Search code examples
javajsonapache-kafkaapache-kafka-streams

How does this aggregation works in the Kafka stream?


I'm new to the Apache Kafka. I read the code of a steam application and stumbled upon the aggregation operation. I try to understand it on my own and I need the confirmation if I'm being correct to interpret.

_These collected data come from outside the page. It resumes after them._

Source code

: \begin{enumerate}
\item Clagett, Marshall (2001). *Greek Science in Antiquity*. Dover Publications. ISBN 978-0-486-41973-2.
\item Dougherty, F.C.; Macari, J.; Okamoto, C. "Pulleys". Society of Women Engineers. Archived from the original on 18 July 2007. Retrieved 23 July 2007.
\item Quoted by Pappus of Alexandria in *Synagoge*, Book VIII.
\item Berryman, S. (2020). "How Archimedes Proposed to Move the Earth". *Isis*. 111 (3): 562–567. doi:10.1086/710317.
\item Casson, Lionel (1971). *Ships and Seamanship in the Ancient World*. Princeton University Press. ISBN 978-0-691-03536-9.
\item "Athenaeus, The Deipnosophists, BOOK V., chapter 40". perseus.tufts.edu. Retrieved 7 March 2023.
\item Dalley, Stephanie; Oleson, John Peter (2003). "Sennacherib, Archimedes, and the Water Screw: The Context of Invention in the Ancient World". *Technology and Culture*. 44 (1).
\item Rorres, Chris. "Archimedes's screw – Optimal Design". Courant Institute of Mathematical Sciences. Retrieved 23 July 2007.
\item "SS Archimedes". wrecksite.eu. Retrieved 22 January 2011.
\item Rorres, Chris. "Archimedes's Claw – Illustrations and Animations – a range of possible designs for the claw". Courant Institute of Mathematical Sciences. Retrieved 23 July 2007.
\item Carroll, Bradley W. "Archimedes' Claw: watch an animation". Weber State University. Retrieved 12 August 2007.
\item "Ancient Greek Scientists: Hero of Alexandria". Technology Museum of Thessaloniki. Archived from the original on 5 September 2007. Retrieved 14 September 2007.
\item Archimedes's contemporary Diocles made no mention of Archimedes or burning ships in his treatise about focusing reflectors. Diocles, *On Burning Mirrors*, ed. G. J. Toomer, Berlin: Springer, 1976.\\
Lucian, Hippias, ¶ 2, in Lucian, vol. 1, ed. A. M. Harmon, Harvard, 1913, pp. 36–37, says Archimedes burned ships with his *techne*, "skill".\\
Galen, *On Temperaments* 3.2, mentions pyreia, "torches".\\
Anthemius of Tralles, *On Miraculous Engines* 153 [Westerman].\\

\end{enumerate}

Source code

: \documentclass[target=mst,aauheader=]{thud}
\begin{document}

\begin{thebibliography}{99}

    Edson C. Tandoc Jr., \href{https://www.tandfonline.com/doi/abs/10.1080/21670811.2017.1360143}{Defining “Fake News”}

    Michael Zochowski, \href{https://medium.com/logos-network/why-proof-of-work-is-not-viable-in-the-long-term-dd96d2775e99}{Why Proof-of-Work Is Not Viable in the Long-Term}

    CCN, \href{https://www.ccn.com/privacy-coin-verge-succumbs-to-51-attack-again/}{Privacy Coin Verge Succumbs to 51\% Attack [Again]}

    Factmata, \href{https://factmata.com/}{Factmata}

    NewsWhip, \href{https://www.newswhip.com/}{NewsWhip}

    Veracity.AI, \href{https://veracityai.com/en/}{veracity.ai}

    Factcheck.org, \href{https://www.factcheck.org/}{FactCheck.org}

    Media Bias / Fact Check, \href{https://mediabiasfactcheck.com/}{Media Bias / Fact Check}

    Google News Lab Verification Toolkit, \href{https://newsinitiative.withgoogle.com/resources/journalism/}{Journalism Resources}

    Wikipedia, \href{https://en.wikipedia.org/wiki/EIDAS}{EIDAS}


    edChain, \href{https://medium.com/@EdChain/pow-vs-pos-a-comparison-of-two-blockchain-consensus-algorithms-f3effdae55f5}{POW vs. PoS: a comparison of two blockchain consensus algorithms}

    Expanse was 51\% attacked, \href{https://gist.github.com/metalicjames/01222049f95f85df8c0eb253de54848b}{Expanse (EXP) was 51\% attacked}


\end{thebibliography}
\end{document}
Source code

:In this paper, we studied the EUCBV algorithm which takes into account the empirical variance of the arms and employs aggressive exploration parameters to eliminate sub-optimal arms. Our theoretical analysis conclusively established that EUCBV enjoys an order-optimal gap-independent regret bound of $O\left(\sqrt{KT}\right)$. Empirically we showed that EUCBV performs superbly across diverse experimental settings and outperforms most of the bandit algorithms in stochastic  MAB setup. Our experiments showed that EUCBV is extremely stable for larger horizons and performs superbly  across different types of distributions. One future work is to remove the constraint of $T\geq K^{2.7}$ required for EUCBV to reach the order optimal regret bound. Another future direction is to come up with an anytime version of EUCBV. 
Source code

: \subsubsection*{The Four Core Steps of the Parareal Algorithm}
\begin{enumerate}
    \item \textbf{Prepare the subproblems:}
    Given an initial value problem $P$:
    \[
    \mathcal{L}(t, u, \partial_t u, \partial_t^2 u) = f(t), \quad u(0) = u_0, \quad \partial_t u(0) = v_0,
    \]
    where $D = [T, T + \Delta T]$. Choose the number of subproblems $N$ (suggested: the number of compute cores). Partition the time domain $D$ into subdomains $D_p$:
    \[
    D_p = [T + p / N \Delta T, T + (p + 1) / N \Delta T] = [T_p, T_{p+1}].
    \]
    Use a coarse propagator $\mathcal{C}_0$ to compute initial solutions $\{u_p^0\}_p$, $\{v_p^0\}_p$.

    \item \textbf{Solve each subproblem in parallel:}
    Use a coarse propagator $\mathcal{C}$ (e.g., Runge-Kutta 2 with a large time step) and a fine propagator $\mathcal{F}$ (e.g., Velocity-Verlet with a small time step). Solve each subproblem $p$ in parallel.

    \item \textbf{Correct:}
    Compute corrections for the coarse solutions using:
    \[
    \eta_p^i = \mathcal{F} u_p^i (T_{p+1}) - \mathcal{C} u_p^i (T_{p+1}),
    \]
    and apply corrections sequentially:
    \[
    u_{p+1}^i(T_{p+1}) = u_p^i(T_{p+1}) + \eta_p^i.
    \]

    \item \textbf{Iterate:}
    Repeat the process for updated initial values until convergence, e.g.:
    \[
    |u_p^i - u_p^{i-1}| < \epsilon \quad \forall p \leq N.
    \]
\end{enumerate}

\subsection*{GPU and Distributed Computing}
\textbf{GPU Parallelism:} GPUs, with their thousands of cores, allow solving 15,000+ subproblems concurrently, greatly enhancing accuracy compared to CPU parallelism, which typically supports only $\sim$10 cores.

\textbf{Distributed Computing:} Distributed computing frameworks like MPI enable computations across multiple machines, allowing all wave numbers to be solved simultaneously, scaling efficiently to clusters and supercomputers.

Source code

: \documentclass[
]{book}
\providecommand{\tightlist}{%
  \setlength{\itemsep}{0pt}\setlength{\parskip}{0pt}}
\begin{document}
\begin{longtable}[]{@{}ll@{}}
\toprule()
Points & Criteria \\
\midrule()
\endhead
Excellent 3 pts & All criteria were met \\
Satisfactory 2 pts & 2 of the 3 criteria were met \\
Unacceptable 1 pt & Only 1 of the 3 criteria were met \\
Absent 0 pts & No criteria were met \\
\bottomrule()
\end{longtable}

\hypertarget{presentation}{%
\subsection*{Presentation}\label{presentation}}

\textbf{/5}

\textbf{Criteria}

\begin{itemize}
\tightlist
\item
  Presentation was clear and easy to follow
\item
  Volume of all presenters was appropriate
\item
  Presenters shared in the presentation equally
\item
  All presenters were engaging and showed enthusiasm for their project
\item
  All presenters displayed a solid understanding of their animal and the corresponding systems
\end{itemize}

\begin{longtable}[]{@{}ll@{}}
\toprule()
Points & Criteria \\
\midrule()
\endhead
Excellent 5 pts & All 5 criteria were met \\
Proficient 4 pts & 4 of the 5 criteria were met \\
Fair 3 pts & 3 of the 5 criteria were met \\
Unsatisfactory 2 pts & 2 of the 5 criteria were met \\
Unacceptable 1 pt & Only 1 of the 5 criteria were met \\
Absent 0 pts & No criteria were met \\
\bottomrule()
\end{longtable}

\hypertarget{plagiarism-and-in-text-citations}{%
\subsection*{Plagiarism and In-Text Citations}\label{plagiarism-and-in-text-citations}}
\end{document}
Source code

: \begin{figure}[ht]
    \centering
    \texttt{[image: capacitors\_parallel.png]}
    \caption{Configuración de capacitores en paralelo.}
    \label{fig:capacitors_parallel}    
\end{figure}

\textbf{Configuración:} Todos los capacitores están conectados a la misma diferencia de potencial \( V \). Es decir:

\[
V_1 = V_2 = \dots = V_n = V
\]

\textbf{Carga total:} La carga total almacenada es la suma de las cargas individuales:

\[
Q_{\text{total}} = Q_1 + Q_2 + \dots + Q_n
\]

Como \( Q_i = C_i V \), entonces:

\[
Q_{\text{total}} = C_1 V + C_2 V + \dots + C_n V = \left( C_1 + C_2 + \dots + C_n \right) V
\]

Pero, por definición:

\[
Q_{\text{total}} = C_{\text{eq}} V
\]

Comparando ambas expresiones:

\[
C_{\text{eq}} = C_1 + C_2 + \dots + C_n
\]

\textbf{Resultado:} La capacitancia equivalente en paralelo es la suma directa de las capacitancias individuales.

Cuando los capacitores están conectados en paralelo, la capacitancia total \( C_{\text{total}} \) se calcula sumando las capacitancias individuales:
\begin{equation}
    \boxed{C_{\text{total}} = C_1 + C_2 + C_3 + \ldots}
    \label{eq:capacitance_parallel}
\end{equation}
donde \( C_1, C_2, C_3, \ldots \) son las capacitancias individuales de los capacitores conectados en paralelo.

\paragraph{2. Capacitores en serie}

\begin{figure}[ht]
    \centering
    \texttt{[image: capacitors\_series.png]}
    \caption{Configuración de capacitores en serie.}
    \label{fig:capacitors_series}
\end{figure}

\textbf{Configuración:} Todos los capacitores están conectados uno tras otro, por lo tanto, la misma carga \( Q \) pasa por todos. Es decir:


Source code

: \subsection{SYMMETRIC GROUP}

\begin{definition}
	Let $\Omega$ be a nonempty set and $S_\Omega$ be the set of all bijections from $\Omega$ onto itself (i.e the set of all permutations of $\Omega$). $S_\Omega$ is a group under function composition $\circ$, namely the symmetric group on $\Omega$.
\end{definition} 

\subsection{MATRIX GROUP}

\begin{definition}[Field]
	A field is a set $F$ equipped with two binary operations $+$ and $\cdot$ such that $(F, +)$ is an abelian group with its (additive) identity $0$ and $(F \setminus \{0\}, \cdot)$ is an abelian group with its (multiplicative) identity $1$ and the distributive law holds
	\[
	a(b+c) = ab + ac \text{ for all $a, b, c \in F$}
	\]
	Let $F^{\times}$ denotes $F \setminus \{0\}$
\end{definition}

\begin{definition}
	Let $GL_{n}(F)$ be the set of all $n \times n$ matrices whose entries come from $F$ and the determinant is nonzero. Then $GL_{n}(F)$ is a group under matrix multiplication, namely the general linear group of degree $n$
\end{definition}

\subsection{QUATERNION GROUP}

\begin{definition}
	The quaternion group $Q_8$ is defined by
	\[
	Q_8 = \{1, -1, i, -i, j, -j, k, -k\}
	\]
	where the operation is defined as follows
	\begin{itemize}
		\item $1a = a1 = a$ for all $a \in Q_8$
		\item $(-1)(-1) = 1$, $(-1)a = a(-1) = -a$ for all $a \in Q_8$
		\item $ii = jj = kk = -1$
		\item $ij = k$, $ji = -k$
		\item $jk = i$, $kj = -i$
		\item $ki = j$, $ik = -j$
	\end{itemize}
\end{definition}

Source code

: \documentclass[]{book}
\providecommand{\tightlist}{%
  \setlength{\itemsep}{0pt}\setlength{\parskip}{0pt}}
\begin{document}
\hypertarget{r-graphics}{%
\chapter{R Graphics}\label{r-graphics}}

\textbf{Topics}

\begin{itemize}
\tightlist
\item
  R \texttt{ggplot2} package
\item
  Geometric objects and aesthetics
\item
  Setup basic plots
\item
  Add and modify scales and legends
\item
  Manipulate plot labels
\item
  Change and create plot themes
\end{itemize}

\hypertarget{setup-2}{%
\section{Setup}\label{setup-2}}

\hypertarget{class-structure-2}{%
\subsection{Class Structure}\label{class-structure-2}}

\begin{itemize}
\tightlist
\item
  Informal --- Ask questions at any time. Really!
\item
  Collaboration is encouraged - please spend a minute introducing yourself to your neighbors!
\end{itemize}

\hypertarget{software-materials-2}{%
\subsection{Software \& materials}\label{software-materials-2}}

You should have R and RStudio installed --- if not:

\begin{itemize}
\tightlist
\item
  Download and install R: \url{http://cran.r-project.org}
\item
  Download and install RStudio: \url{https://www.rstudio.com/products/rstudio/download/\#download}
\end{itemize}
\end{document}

The code snippet to read from the topic and aggregation is provided below,

// json Serde
final Serializer<JsonNode> jsonSerializer = new JsonSerializer();
final Deserializer<JsonNode> jsonDeserializer = new JsonDeserializer();
final Serde<JsonNode> jsonSerde = Serdes.serdeFrom(jsonSerializer, jsonDeserializer);


KStreamBuilder builder = new KStreamBuilder();

// read from the topic 'bank-transactions' as `KStream`. I provided the producer below 
KStream<String, JsonNode> bankTransactions = builder.stream(Serdes.String(), jsonSerde, "bank-transactions");

// we define the grouping and aggregation here 
KTable<String, JsonNode> bankBalance = bankTransactions.groupByKey(Serdes.String(), jsonSerde)
    .aggregate(
            () -> initialBalance,
            (key, transaction, balance) -> newBalance(transaction, balance),
            jsonSerde,
            "bank-balance-agg"
    );

The stream of data to the bank-transactions topic is produced as follows,

public static ProducerRecord<String, String> newRandomTransaction(String name) {
    // creates an empty json {}
    ObjectNode transaction = JsonNodeFactory.instance.objectNode();

    Integer amount = ThreadLocalRandom.current().nextInt(0, 100);

    // Instant.now() is to get the current time using Java 8
    Instant now = Instant.now();

    // we write the data to the json document
    transaction.put("name", name);
    transaction.put("amount", amount);
    transaction.put("time", now.toString());

    return new ProducerRecord<>("bank-transactions", name, transaction.toString());
}

The initial balance is initiated as follows,

// create the initial json object for balances
ObjectNode initialBalance = JsonNodeFactory.instance.objectNode();

initialBalance.put("count", 0);
initialBalance.put("balance", 0);
initialBalance.put("time", Instant.ofEpochMilli(0L).toString());

The newBalance method takes a transaction and balance and returns the new balance,

private static JsonNode newBalance(JsonNode transaction, JsonNode balance) {
    // create a new balance json object
    ObjectNode newBalance = JsonNodeFactory.instance.objectNode();

    newBalance.put("count", balance.get("count").asInt() + 1);
    newBalance.put("balance", balance.get("balance").asInt() + transaction.get("amount").asInt());

    Long balanceEpoch = Instant.parse(balance.get("time").asText()).toEpochMilli();
    Long transactionEpoch = Instant.parse(transaction.get("time").asText()).toEpochMilli();

    Instant newBalanceInstant = Instant.ofEpochMilli(Math.max(balanceEpoch, transactionEpoch));
    newBalance.put("time", newBalanceInstant.toString());

    return newBalance;
}

I have 2 questions about the grouping and aggregation,

a. Is the groupByKey is grouping by the Serdes.String() and the jsonSerde is only performing the serialization and deserialization for the steam data? The Serdes.String() is a name String in the newRandomTransaction method.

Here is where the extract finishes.